Rejection of Obama’s demand was not well received by the White House. By that stage, the founding leader of the Marxist TPLF, Meles Zenawi, was already dead, and the incumbent Prime Minister, Hailemariam Desalegn, who had greeted Obama on his arrival, was already moving the Ethiopian Government away from the grip of the Obama Administration’s ally, the TPLF.
Now, the same team of Obama-Clinton officials are back in power in Washington.
Several realities, as well, point to the fact that the U.S. was now preparing to move forward with plans to support Egypt’s goal in the region, to break up Ethiopia in order to enable Cairo to claim victory in the fight for the flow of Blue Nile waters. However, such a victory would, for Egypt, be pyrrhic, because it will not yield more water from the river to flow down to Egyptian use. So, within a short time, Egypt will recognize that its water problems have not been solved by the destruction of Ethiopia. Nonetheless, it is U.S. (and British) policy to support Cairo, and this was what Cairo sought. The price, however, may well be instability in the lower Red Sea.
Continuation of the present trend by Washington and Cairo now seems set to further polarize the region. ...
Meanwhile, in Ethiopia, the TPLF’s moves toward a revived independence campaign would likely have two outcomes, even if that drive is successful.
The first would be to highlight that it was the TPLF conducting the campaign, literally along genocidal lines, against Amhara people (a campaign supported physically and politically by the radical Oromo Liberation Front).
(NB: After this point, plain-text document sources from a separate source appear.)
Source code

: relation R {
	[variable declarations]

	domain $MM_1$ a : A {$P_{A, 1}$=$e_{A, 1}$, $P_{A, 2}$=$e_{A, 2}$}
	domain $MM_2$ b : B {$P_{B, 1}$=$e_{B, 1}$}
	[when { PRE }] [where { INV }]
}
The second would be to create a landlocked state of Tigré, in a condition of constant war with its two major neighbors, Eritrea and Ethiopia, and needing a lifeline land bridge to the sea via Sudan, if, indeed, the lands between the traditional Tigrean area and Sudan can be controlled by the TPLF.
At the end of the day, the U.S. policy, ostensibly to support greater Egyptian ambitions, will not yield more water from the Blue Nile to flow down to Egypt, and Egypt’s strategic water problem will remain unsolved, largely because its population has outgrown available water supplies.
What then will Cairo do? And what then will the U.S. do to address the problem, if anything?
In the meantime, will the Government in Addis Ababa awaken to the reality that its chosen ally, the United States (for which it abandoned the Meles Government’s support for the People’s Republic of China), has, in fact, abandoned it. And would Dr. Abiy, with that realization, resume attacks on the TPLF, regardless of U.S. pressure?
At that point, it seems likely that the U.S. would do what Blinken has already threatened to do: to seek United Nations Security Council approval for an international military intervention into Ethiopia on “peacekeeping” grounds, much as the same U.S. team attempted to do (eventually getting some NATO support) in Yugoslavia during the 1990s?